# Cost of giving up my tracker Rate



## ssiaman (9 Apr 2010)

Hi,

I am in a bit of a dilema.  We would like to upgrade to a bigger house. 

We have two houses:

1. one variable Rate mortgage which is currently rented. mortgage is 140k and house is worth maybe 200k. 23 yrs left on mortgage.

2. the other one is where I live and it is a tracker (ECB +.75) . worth about 250k and mortgage balance is 115k. 18 yrs left on mortgage.

We need to sell one of the houses. Don't want to sell the first house as it is being rented and does not have as much equity. 

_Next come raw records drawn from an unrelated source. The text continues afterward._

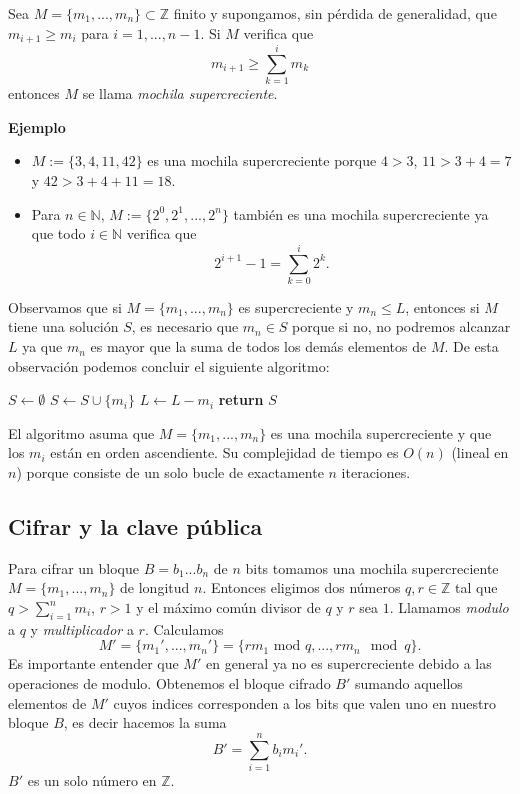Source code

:\documentclass[12pt]{article}
\newcommand{\N}{\mathbb{N}}
\newcommand{\Z}{\mathbb{Z}}
\newenvironment{definition}[2][Definición]{\begin{trivlist}
\item[\hskip \labelsep {\bfseries #1}]}{\end{trivlist}}
\begin{document}
\begin{definition}{1}
Sea $M = \{m_1, ..., m_n\} \subset \Z$ finito y supongamos, sin pérdida de generalidad, que $m_{i+1} \geq m_i$ para $i = 1, ..., n-1$. Si $M$ verifica que
$$m_{i+1} \geq \sum_{k=1}^im_k$$
entonces $M$ se llama \emph{mochila supercreciente}.
\end{definition}
\textbf{Ejemplo}
\begin{itemize}
\item
$M := \{3, 4, 11, 42\}$ es una mochila supercreciente porque $4 > 3$, $11 > 3 + 4 = 7$ y $42 > 3 + 4 + 11 = 18$.

\item 
Para $n \in \N$, $M := \{2^0, 2^1, ..., 2^n\}$ también es una mochila supercreciente ya que todo $i \in \N$ verifica que
$$2^{i+1} - 1 = \sum_{k=0}^i2^k.$$
\end{itemize}
Observamos que si $M = \{m_1, ..., m_n\}$ es supercreciente y $m_n \leq L$, entonces si $M$ tiene una solución $S$, es necesario que $m_n \in S$ porque si no, no podremos alcanzar $L$ ya que $m_n$ es mayor que la suma de todos los demás elementos de $M$.
De esta observación podemos concluir el siguiente algoritmo:
\vspace{1em}
\begin{algorithmic}[1]
\State $S \gets \emptyset$
		\State $S \gets S \cup \{m_i\}$
		\State $L \gets L - m_i$
	\EndIf
\EndFor
\State \textbf{return} $S$
\EndProcedure
\end{algorithmic}
\vspace{1em}
El algoritmo asuma que $M = \{m_1,...,m_n\}$ es una mochila supercreciente y que los $m_i$ están en orden ascendiente. Su complejidad de tiempo es $O(n)$ (lineal en $n$) porque consiste de un solo bucle de exactamente $n$ iteraciones.

\subsection*{Cifrar y la clave pública}

Para cifrar un bloque $B = b_1...b_n$ de $n$ bits tomamos una mochila supercreciente $M = \{m_1, ..., m_n\}$ de longitud $n$. Entonces eligimos dos números $q, r \in \Z$ tal que $q > \sum_{i=1}^nm_i$, $r > 1$ y el máximo común divisor de $q$ y $r$ sea $1$. Llamamos \emph{modulo} a $q$ y \emph{multiplicador} a $r$. Calculamos
$$M' = \{m_1', ..., m_n'\} = \{r m_1 \text{ mod } q, ..., r m_n \mod q\}.$$
Es importante entender que $M'$ en general ya no es supercreciente debido a las operaciones de modulo. Obtenemos el bloque cifrado $B'$ sumando aquellos elementos de $M'$ cuyos indices corresponden a los bits que valen uno en nuestro bloque $B$, es decir hacemos la suma
$$B' = \sum_{i=1}^nb_im_i'.$$
$B'$ es un solo número en $\Z$.
\end{document}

The problem is if I sell the house with the tracker rate and borrow this money again aon SVR gainst a new property what would be the estimated cost of this decision. Say there will be a difference of 3% between SVR and tracker. How much would that cost me. sorry not too good at the maths...

Regards,
Darragh


----------



## NorfBank (9 Apr 2010)

It is impossible to accurately estimate the cost to you of this decision, far too many variables but using the figures you have given

115k / 18 years @1.75% would have total repayments of around €134k
115k / 18 years @4.75% would have total repayments of around €171k.

Total cost difference to you of €37k.

A 3% difference is on the extreme side though, this is assuming the ECB rate will not rise during the term and also assumes a variable rate of 4.75% for the term. 

www.moneybackmortgages.ie


----------



## huskerdu (9 Apr 2010)

Another thing to factor into the equation is the rentability of the house wher you live. 
If you sell your investment property, and buy another house, will the rent that you can realistically achieve for your current PPR cover the mortgage ?


----------



## ssiaman (9 Apr 2010)

Thanks. That does help me a lot.

Both houses if rented today would well cover existing mortgages. The house that is renting at the moment has good tenants and paying good rent so I am reluctant to sell and force them out. My current PPR house is in a better area worth more and will probably rent for the same amount as the other one.

I thought a figure of 3% difference was a fair one considering banks are moving to up interest rates already. They will always have the excuse to continue to do this in order to survive. Instead they will be coming back to tax payer.


----------